Source records
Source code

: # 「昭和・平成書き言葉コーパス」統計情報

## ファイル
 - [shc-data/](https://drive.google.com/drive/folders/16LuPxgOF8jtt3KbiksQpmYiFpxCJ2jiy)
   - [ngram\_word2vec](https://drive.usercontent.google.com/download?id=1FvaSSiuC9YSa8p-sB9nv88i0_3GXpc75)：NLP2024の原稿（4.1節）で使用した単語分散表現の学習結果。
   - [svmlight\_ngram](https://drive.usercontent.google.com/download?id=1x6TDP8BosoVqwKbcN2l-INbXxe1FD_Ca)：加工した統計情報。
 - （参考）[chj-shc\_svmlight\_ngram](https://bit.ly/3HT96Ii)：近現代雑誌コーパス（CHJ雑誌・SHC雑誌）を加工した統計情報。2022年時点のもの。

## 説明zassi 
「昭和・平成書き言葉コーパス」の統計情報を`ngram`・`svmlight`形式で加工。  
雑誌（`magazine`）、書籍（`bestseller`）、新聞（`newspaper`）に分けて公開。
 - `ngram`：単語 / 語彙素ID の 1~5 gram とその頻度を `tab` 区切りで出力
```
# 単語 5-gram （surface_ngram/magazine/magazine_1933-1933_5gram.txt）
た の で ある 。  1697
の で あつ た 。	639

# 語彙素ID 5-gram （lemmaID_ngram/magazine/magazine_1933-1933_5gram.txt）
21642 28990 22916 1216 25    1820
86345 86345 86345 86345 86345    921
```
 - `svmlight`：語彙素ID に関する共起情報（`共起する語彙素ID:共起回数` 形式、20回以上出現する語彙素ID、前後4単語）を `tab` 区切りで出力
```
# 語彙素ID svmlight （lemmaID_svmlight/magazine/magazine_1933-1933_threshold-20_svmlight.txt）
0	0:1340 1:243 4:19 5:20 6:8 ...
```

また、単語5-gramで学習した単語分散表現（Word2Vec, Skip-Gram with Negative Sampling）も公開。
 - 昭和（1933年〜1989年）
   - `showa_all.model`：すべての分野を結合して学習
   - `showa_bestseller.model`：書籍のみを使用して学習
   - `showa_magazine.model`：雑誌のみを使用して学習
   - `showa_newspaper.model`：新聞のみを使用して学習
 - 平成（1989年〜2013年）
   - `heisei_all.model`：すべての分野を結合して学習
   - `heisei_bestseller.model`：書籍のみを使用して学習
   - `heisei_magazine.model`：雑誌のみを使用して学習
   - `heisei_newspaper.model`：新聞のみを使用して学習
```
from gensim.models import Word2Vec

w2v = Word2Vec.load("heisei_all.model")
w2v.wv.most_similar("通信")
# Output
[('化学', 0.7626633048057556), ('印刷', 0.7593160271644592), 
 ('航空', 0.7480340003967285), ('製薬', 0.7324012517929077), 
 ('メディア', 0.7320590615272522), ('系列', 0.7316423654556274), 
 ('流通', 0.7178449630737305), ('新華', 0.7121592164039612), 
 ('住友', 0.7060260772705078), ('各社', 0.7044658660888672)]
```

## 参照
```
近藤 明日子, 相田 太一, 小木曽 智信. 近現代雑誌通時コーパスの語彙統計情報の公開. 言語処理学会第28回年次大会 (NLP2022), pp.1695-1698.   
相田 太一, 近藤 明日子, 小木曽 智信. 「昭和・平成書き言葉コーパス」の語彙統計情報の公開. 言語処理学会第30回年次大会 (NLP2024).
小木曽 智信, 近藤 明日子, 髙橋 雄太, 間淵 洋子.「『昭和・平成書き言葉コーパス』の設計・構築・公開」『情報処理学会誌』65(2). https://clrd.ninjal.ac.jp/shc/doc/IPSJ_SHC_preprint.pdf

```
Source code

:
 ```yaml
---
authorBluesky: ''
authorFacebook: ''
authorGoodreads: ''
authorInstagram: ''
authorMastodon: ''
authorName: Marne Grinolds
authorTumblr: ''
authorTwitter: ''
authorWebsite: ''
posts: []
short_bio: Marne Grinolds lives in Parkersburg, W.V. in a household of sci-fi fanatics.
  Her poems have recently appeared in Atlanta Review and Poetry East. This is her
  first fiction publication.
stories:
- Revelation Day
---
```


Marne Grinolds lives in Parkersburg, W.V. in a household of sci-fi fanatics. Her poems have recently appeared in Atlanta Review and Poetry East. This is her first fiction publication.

*WHAT YOU ARE ASKED TO DO:*
Each record above needs to be given again exactly as written.

*EXERCISE OUTPUT:*
Source code

: # 「昭和・平成書き言葉コーパス」統計情報

## ファイル
 - [shc-data/](https://drive.google.com/drive/folders/16LuPxgOF8jtt3KbiksQpmYiFpxCJ2jiy)
   - [ngram\_word2vec](https://drive.usercontent.google.com/download?id=1FvaSSiuC9YSa8p-sB9nv88i0_3GXpc75)：NLP2024の原稿（4.1節）で使用した単語分散表現の学習結果。
   - [svmlight\_ngram](https://drive.usercontent.google.com/download?id=1x6TDP8BosoVqwKbcN2l-INbXxe1FD_Ca)：加工した統計情報。
 - （参考）[chj-shc\_svmlight\_ngram](https://bit.ly/3HT96Ii)：近現代雑誌コーパス（CHJ雑誌・SHC雑誌）を加工した統計情報。2022年時点のもの。

## 説明zassi 
「昭和・平成書き言葉コーパス」の統計情報を`ngram`・`svmlight`形式で加工。  
雑誌（`magazine`）、書籍（`bestseller`）、新聞（`newspaper`）に分けて公開。
 - `ngram`：単語 / 語彙素ID の 1~5 gram とその頻度を `tab` 区切りで出力
```
# 単語 5-gram （surface_ngram/magazine/magazine_1933-1933_5gram.txt）
た の で ある 。  1697
の で あつ た 。	639

# 語彙素ID 5-gram （lemmaID_ngram/magazine/magazine_1933-1933_5gram.txt）
21642 28990 22916 1216 25    1820
86345 86345 86345 86345 86345    921
```
 - `svmlight`：語彙素ID に関する共起情報（`共起する語彙素ID:共起回数` 形式、20回以上出現する語彙素ID、前後4単語）を `tab` 区切りで出力
```
# 語彙素ID svmlight （lemmaID_svmlight/magazine/magazine_1933-1933_threshold-20_svmlight.txt）
0	0:1340 1:243 4:19 5:20 6:8 ...
```

また、単語5-gramで学習した単語分散表現（Word2Vec, Skip-Gram with Negative Sampling）も公開。
 - 昭和（1933年〜1989年）
   - `showa_all.model`：すべての分野を結合して学習
   - `showa_bestseller.model`：書籍のみを使用して学習
   - `showa_magazine.model`：雑誌のみを使用して学習
   - `showa_newspaper.model`：新聞のみを使用して学習
 - 平成（1989年〜2013年）
   - `heisei_all.model`：すべての分野を結合して学習
   - `heisei_bestseller.model`：書籍のみを使用して学習
   - `heisei_magazine.model`：雑誌のみを使用して学習
   - `heisei_newspaper.model`：新聞のみを使用して学習
```
from gensim.models import Word2Vec

w2v = Word2Vec.load("heisei_all.model")
w2v.wv.most_similar("通信")
# Output
[('化学', 0.7626633048057556), ('印刷', 0.7593160271644592), 
 ('航空', 0.7480340003967285), ('製薬', 0.7324012517929077), 
 ('メディア', 0.7320590615272522), ('系列', 0.7316423654556274), 
 ('流通', 0.7178449630737305), ('新華', 0.7121592164039612), 
 ('住友', 0.7060260772705078), ('各社', 0.7044658660888672)]
```

## 参照
```
近藤 明日子, 相田 太一, 小木曽 智信. 近現代雑誌通時コーパスの語彙統計情報の公開. 言語処理学会第28回年次大会 (NLP2022), pp.1695-1698.   
相田 太一, 近藤 明日子, 小木曽 智信. 「昭和・平成書き言葉コーパス」の語彙統計情報の公開. 言語処理学会第30回年次大会 (NLP2024).
小木曽 智信, 近藤 明日子, 髙橋 雄太, 間淵 洋子.「『昭和・平成書き言葉コーパス』の設計・構築・公開」『情報処理学会誌』65(2). https://clrd.ninjal.ac.jp/shc/doc/IPSJ_SHC_preprint.pdf

```
Source code

:
 ```yaml
---
authorBluesky: ''
authorFacebook: ''
authorGoodreads: ''
authorInstagram: ''
authorMastodon: ''
authorName: Marne Grinolds
authorTumblr: ''
authorTwitter: ''
authorWebsite: ''
posts: []
short_bio: Marne Grinolds lives in Parkersburg, W.V. in a household of sci-fi fanatics.
  Her poems have recently appeared in Atlanta Review and Poetry East. This is her
  first fiction publication.
stories:
- Revelation Day
---
```


Marne Grinolds lives in Parkersburg, W.V. in a household of sci-fi fanatics. Her poems have recently appeared in Atlanta Review and Poetry East. This is her first fiction publication.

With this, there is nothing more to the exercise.